Es ist zwar nur ein Zwischenschritt, aber einer mit weitreichenden Folgen. Denn wenn es am Ende zu einer Auslieferung nach Spanien auf dieser Basis käme, könnte Puigdemont in seiner Heimat nur wegen Veruntreuung vor Gericht gestellt werden, nicht aber wegen Rebellion. Das sehen die Regeln über europäische Auslieferungsanträge so vor.

Ob der Vorwurf der Veruntreuung am Ende überhaupt bestehen bleibt, ist auch noch unklar. Das ist Gegenstand der Prüfung im weiteren juristischen Verfahren. Und dies kann noch einige Wochen dauern.
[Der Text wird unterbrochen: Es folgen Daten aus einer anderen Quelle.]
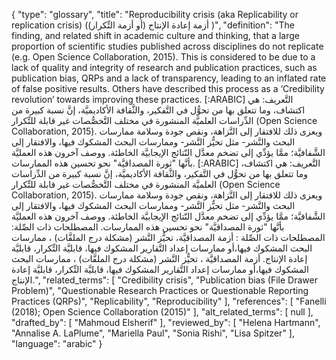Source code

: {
    "type": "glossary",
    "title": "Reproducibility crisis (aka Replicability or replication crisis) (أزمة إعادة الإنتاج (أو أزمة التِّكرار) )",
    "definition": "The finding, and related shift in academic culture and thinking, that a large proportion of scientific studies published across disciplines do not replicate (e.g. Open Science Collaboration, 2015). This is considered to be due to a lack of quality and integrity of research and publication practices, such as publication bias, QRPs and a lack of transparency, leading to an inflated rate of false positive results. Others have described this process as a ‘Credibility revolution’ towards improving these practices. [:ARABIC] التَّعريف: هي اكتشاف، وما تتعلق بها من تحوُّل في التَّفكير، والثَّقافة الأكاديميَّة، إنَّ نسبة كبيرة من الدِّراسات العلميَّة المنشورة في مختلف التَّخصُّصات غير قابلة للتِّكرار (Open Science Collaboration, 2015). ويعزى ذلك للافتقار إلى النَّزاهة، ونقص جودة وسلامة ممارسات البحث والنَّشر- مثل تحيُّز النَّشر- وممارسات البحث المشكوك فيها، والافتقار إلى الشَّفافيَّة؛ ممَّا يؤدِّي إلى تضخم معدَّل النّتائج الإيجابيَّة الخاطئة. ووصف آخرون هذه العمليَّة بأنَّها \"ثورة المصداقيَّة\" نحو تحسين هذه الممارسات. [:ARABIC] التَّعريف: هي اكتشاف، وما تتعلق بها من تحوُّل في التَّفكير، والثَّقافة الأكاديميَّة، إنَّ نسبة كبيرة من الدِّراسات العلميَّة المنشورة في مختلف التَّخصُّصات غير قابلة للتِّكرار (Open Science Collaboration, 2015). ويعزى ذلك للافتقار إلى النَّزاهة، ونقص جودة وسلامة ممارسات البحث والنَّشر- مثل تحيُّز النَّشر- وممارسات البحث المشكوك فيها، والافتقار إلى الشَّفافيَّة؛ ممَّا يؤدِّي إلى تضخم معدَّل النّتائج الإيجابيَّة الخاطئة. ووصف آخرون هذه العمليَّة بأنَّها \"ثورة المصداقيَّة\" نحو تحسين هذه الممارسات. المصطلحات ذات الصِّلة: المصطلحات ذات الصِّلة : أزمة المصداقيَّة، تحيُّز النَّشر (مشكلة درج الملفَّات) ، ممارسات البحث المشكوك فيها،أو ممارسات إعداد التَّقارير المشكوك فيها، قابليَّة التِّكرار، قابليَّة إعادة الإنتاج. أزمة المصداقيَّة ، تحيُّز النَّشر (مشكلة درج الملفَّات) ، ممارسات البحث المشكوك فيها،أو ممارسات إعداد التَّقارير المشكوك فيها، قابليَّة التِّكرار، قابليَّة إعادة الإنتاج.",
    "related_terms": [
        "Credibility crisis",
        "Publication bias (File Drawer Problem)",
        "Questionable Research Practices or Questionable Reporting Practices (QRPs)",
        "Replicability",
        "Reproducibility"
    ],
    "references": [
        "Fanelli (2018); Open Science Collaboration (2015)"
    ],
    "alt_related_terms": [
        null
    ],
    "drafted_by": [
        "Mahmoud Elsherif"
    ],
    "reviewed_by": [
        "Helena Hartmann",
        "Annalise A. LaPlume",
        "Mariella Paul",
        "Sonia Rishi",
        "Lisa Spitzer"
    ],
    "language": "arabic"
}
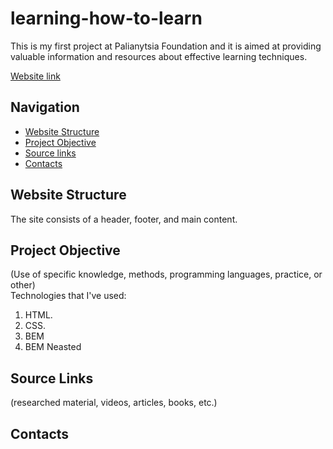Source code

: # learning-how-to-learn

This is my first project at Palianytsia Foundation and it is aimed at providing valuable information and resources about effective learning techniques.

[Website link](https://marpostovik.github.io/learning-how-to-learn/)

## Navigation

* [Website Structure](https://github.com/MarPostovik/learning-how-to-learn/#website-structure)
* [Project Objective](https://github.com/MarPostovik/learning-how-to-learn/#project-objective)
* [Source links](https://github.com/MarPostovik/learning-how-to-learn/#source-links)
* [Contacts](https://github.com/MarPostovik/learning-how-to-learn/#contacts)

## Website Structure
The site consists of a header, footer, and main content.

## Project Objective  
(Use of specific knowledge, methods, programming languages, practice, or other)  
Technologies that I've used:  
1. HTML.
2. CSS.
3. BEM
4. BEM Neasted

## Source Links  
(researched material, videos, articles, books, etc.)
## Contacts

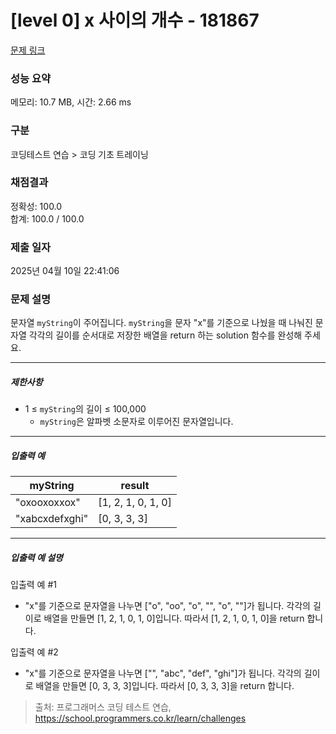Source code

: # [level 0] x 사이의 개수 - 181867 

[문제 링크](https://school.programmers.co.kr/learn/courses/30/lessons/181867) 

### 성능 요약

메모리: 10.7 MB, 시간: 2.66 ms

### 구분

코딩테스트 연습 > 코딩 기초 트레이닝

### 채점결과

정확성: 100.0<br/>합계: 100.0 / 100.0

### 제출 일자

2025년 04월 10일 22:41:06

### 문제 설명

<p>문자열 <code>myString</code>이 주어집니다. <code>myString</code>을 문자 "x"를 기준으로 나눴을 때 나눠진 문자열 각각의 길이를 순서대로 저장한 배열을 return 하는 solution 함수를 완성해 주세요.</p>

<hr>

<h5>제한사항</h5>

<ul>
<li>1 ≤ <code>myString</code>의 길이 ≤ 100,000

<ul>
<li><code>myString</code>은 알파벳 소문자로 이루어진 문자열입니다.</li>
</ul></li>
</ul>

<hr>

<h5>입출력 예</h5>
<table class="table">
        <thead><tr>
<th>myString</th>
<th>result</th>
</tr>
</thead>
        <tbody><tr>
<td>"oxooxoxxox"</td>
<td>[1, 2, 1, 0, 1, 0]</td>
</tr>
<tr>
<td>"xabcxdefxghi"</td>
<td>[0, 3, 3, 3]</td>
</tr>
</tbody>
      </table>
<hr>

<h5>입출력 예 설명</h5>

<p>입출력 예 #1</p>

<ul>
<li>"x"를 기준으로 문자열을 나누면 ["o", "oo", "o", "", "o", ""]가 됩니다. 각각의 길이로 배열을 만들면 [1, 2, 1, 0, 1, 0]입니다. 따라서 [1, 2, 1, 0, 1, 0]을 return 합니다.</li>
</ul>

<p>입출력 예 #2</p>

<ul>
<li>"x"를 기준으로 문자열을 나누면 ["", "abc", "def", "ghi"]가 됩니다. 각각의 길이로 배열을 만들면 [0, 3, 3, 3]입니다. 따라서 [0, 3, 3, 3]을 return 합니다.</li>
</ul>


> 출처: 프로그래머스 코딩 테스트 연습, https://school.programmers.co.kr/learn/challenges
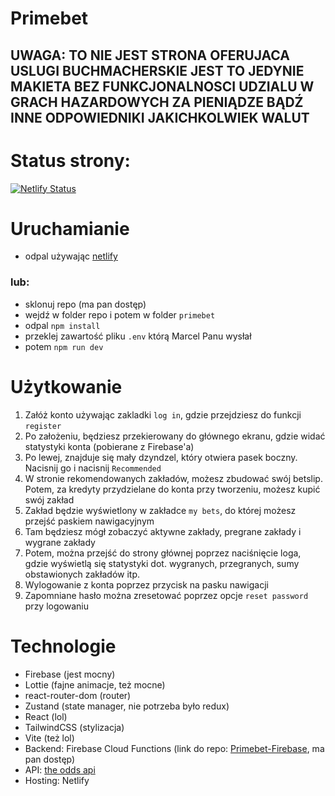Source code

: # Primebet
## UWAGA: TO NIE JEST STRONA OFERUJACA USLUGI BUCHMACHERSKIE JEST TO JEDYNIE MAKIETA BEZ FUNKCJONALNOSCI UDZIALU W GRACH HAZARDOWYCH ZA PIENIĄDZE BĄDŹ INNE ODPOWIEDNIKI JAKICHKOLWIEK WALUT

# Status strony:
[![Netlify Status](https://api.netlify.com/api/v1/badges/0ce349c8-e1d3-415b-b5d2-de241871402a/deploy-status)](https://app.netlify.com/sites/eclectic-fox-2e13d6/deploys)

# Uruchamianie
- odpal używając [netlify](https://eclectic-fox-2e13d6.netlify.app/) <br>
### lub:
- sklonuj repo (ma pan dostęp)
- wejdź w folder repo i potem w folder `primebet`
- odpal `npm install`
- przeklej zawartość pliku `.env` którą Marcel Panu wysłał
- potem `npm run dev`
   
# Użytkowanie
1) Załóż konto używając zakladki `log in`, gdzie przejdziesz do funkcji `register`
2) Po założeniu, będziesz przekierowany do głównego ekranu, gdzie widać statystyki konta (pobierane z Firebase'a)
3) Po lewej, znajduje się mały dzyndzel, który otwiera pasek boczny. Nacisnij go i nacisnij `Recommended`
4) W stronie rekomendowanych zakładów, możesz zbudować swój betslip. Potem, za kredyty przydzielane do konta przy tworzeniu, możesz kupić swój zakład
5) Zakład będzie wyświetlony w zakładce `my bets`, do której możesz przejść paskiem nawigacyjnym
6) Tam będziesz mógł zobaczyć aktywne zakłady, pregrane zakłady i wygrane zakłady
7) Potem, można przejść do strony głównej poprzez naciśnięcie loga, gdzie wyświetlą się statystyki dot. wygranych, przegranych, sumy obstawionych zakładów itp.
8) Wylogowanie z konta poprzez przycisk na pasku nawigacji
9) Zapomniane hasło można zresetować poprzez opcje `reset password` przy logowaniu

# Technologie
- Firebase (jest mocny)
- Lottie (fajne animacje, też mocne)
- react-router-dom (router)
- Zustand (state manager, nie potrzeba było redux)
- React (lol)
- TailwindCSS (stylizacja)
- Vite (też lol)
- Backend: Firebase Cloud Functions (link do repo: [Primebet-Firebase](https://github.com/Marc3usz/Primebet-Firebase/tree/master), ma pan dostęp)
- API: [the odds api](https://the-odds-api.com/)
- Hosting: Netlify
Da der Untreue-Vorwurf mit dem Rebellions-Vorwurf verknüpft ist, wäre es möglich, dass das Gericht am Ende auch dies als Auslieferungsgrund zurückweisen könnte – und Puigdemont ganz frei käme.

Bei den Separatisten Kataloniens – nach Umfragen knapp die Hälfte der Bewohner der Region – herrscht nun Freude, im restlichen Spanien wird dagegen auf Deutschland geschimpft. Belastet die Causa Puigdemont die deutsch-spanischen Beziehungen? Die Bundesregierung will davon nichts wissen – und gibt sich, wie schon in den vergangenen Tagen, wortkarg zu dem Fall: Der Katalonien-Konflikt sei eine innerspanische Angelegenheit und der Fall Puigdemont Sache der Justiz. Punkt.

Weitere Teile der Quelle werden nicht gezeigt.